You can’t make it to the top without picking up some enemies on the way, and Apple (AAPL) has picked up plenty of them as it rose from near death in the late ’90s to become the most valuable tech company in the world. And now that Apple has seemingly entered a period of slower growth, there are plenty of rivals that are itching to take a bite out of the giant that has spent the better part of the last decade beating them by developing some of the tech industry’s most important and innovative products over that period.

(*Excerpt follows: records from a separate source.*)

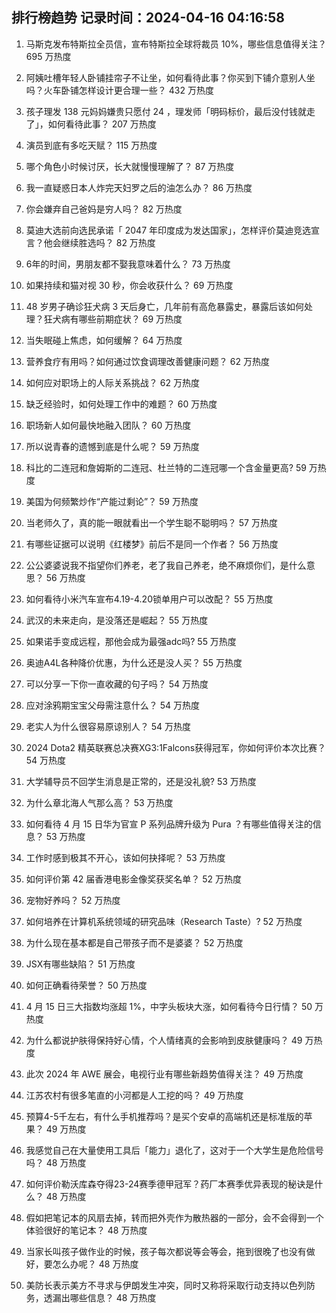 
## 排行榜趋势 记录时间：2024-04-16 04:16:58
  
  1. 马斯克发布特斯拉全员信，宣布特斯拉全球将裁员 10%，哪些信息值得关注？ 695 万热度
    
  2. 阿姨吐槽年轻人卧铺挂帘子不让坐，如何看待此事？你买到下铺介意别人坐吗？火车卧铺怎样设计更合理一些？ 432 万热度
    
  3. 孩子理发 138 元妈妈嫌贵只愿付 24 ，理发师「明码标价，最后没付钱就走了」，如何看待此事？ 207 万热度
    
  4. 演员到底有多吃天赋？ 115 万热度
    
  5. 哪个角色小时候讨厌，长大就慢慢理解了？ 87 万热度
    
  6. 我一直疑惑日本人炸完天妇罗之后的油怎么办？ 86 万热度
    
  7. 你会嫌弃自己爸妈是穷人吗？ 82 万热度
    
  8. 莫迪大选前向选民承诺「 2047 年印度成为发达国家」，怎样评价莫迪竞选宣言？他会继续胜选吗？ 82 万热度
    
  9. 6年的时间，男朋友都不娶我意味着什么？ 73 万热度
    
  10. 如果持续和猫对视 30 秒，你会收获什么？ 69 万热度
    
  11. 48 岁男子确诊狂犬病 3 天后身亡，几年前有高危暴露史，暴露后该如何处理？狂犬病有哪些前期症状？ 69 万热度
    
  12. 当失眠碰上焦虑，如何缓解？ 64 万热度
    
  13. 营养食疗有用吗？如何通过饮食调理改善健康问题？ 62 万热度
    
  14. 如何应对职场上的人际关系挑战？ 62 万热度
    
  15. 缺乏经验时，如何处理工作中的难题？ 60 万热度
    
  16. 职场新人如何最快地融入团队？ 60 万热度
    
  17. 所以说青春的遗憾到底是什么呢？ 59 万热度
    
  18. 科比的二连冠和詹姆斯的二连冠、杜兰特的二连冠哪一个含金量更高? 59 万热度
    
  19. 美国为何频繁炒作“产能过剩论”？ 59 万热度
    
  20. 当老师久了，真的能一眼就看出一个学生聪不聪明吗？ 57 万热度
    
  21. 有哪些证据可以说明《红楼梦》前后不是同一个作者？ 56 万热度
    
  22. 公公婆婆说我不指望你们养老，老了我自己养老，绝不麻烦你们，是什么意思？ 56 万热度
    
  23. 如何看待小米汽车宣布4.19-4.20锁单用户可以改配？ 55 万热度
    
  24. 武汉的未来走向，是没落还是崛起？ 55 万热度
    
  25. 如果诺手变成远程，那他会成为最强adc吗? 55 万热度
    
  26. 奥迪A4L各种降价优惠，为什么还是没人买？ 55 万热度
    
  27. 可以分享一下你一直收藏的句子吗？ 54 万热度
    
  28. 应对涂鸦期宝宝父母需注意什么？ 54 万热度
    
  29. 老实人为什么很容易原谅别人？ 54 万热度
    
  30. 2024 Dota2 精英联赛总决赛XG3:1Falcons获得冠军，你如何评价本次比赛？ 54 万热度
    
  31. 大学辅导员不回学生消息是正常的，还是没礼貌? 53 万热度
    
  32. 为什么章北海人气那么高？ 53 万热度
    
  33. 如何看待 4 月 15 日华为官宣 P 系列品牌升级为 Pura ？有哪些值得关注的信息？ 53 万热度
    
  34. 工作时感到极其不开心，该如何抉择呢？ 53 万热度
    
  35. 如何评价第 42 届香港电影金像奖获奖名单？ 52 万热度
    
  36. 宠物好养吗？ 52 万热度
    
  37. 如何培养在计算机系统领域的研究品味（Research Taste）? 52 万热度
    
  38. 为什么现在基本都是自己带孩子而不是婆婆？ 52 万热度
    
  39. JSX有哪些缺陷？ 51 万热度
    
  40. 如何正确看待荣誉？ 50 万热度
    
  41. 4 月 15 日三大指数均涨超 1%，中字头板块大涨，如何看待今日行情？ 50 万热度
    
  42. 为什么都说护肤得保持好心情，个人情绪真的会影响到皮肤健康吗？ 49 万热度
    
  43. 此次 2024 年 AWE 展会，电视行业有哪些新趋势值得关注？ 49 万热度
    
  44. 江苏农村有很多笔直的小河都是人工挖的吗？ 49 万热度
    
  45. 预算4-5千左右，有什么手机推荐吗？是买个安卓的高端机还是标准版的苹果？ 49 万热度
    
  46. 我感觉自己在大量使用工具后「能力」退化了，这对于一个大学生是危险信号吗？ 48 万热度
    
  47. 如何评价勒沃库森夺得23-24赛季德甲冠军？药厂本赛季优异表现的秘诀是什么？ 48 万热度
    
  48. 假如把笔记本的风扇去掉，转而把外壳作为散热器的一部分，会不会得到一个体验很好的笔记本？ 48 万热度
    
  49. 当家长叫孩子做作业的时候，孩子每次都说等会等会，拖到很晚了也没有做好，要怎么办呢？ 48 万热度
    
  50. 美防长表示美方不寻求与伊朗发生冲突，同时又称将采取行动支持以色列防务，透漏出哪些信息？ 48 万热度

Reuters published a long piece this week showing that Apple’s hardware and software rivals, as well as its wireless carrier partners, are almost giddy that Apple has hit a soft patch. The reason carriers are excited, Reuters explains, is that they may no longer have to accept Apple’s demands for lavish subsidies as the cost of selling the iPhone.
“The illogical love affair is over,” a former executive at a rival handset vendor told Reuters. “Now it’s just a great company… The AT&Ts (T) of the world will start to try to get themselves weaned off of paying such great subsidies to Apple.”
Fran Shammo, Verizon Communications’ chief financial officer, similarly told Reuters that having more competitive smartphone platforms would be beneficial to consumers and would result in lower overall prices for handsets. What’s more, both Verizon (VZ) CEO Lowell McAdam and AT&T CEO Randall Stephenson told Reuters that they’re watching T-Mobile’s experiment with ending smartphone subsidies very carefully to see if it’s successful. Needless to say, it would be tough to imagine both of these companies publicly contemplating ditching smartphone subsidies if Apple were still at the peak of its game.
All that said, carriers and rival smartphone vendors might want to think twice before celebrating Apple’s supposed demise. David Yoffie, a professor at Harvard Business School, tells Reuters that a slightly diminished Apple is still the most powerful player in the market and still commands industry-best loyalty from its tens of millions of users.
“Even though they’re not gaining share, they’re such a large piece of the market and such a driver of customer volume into their stores that people can’t walk away yet,” he said.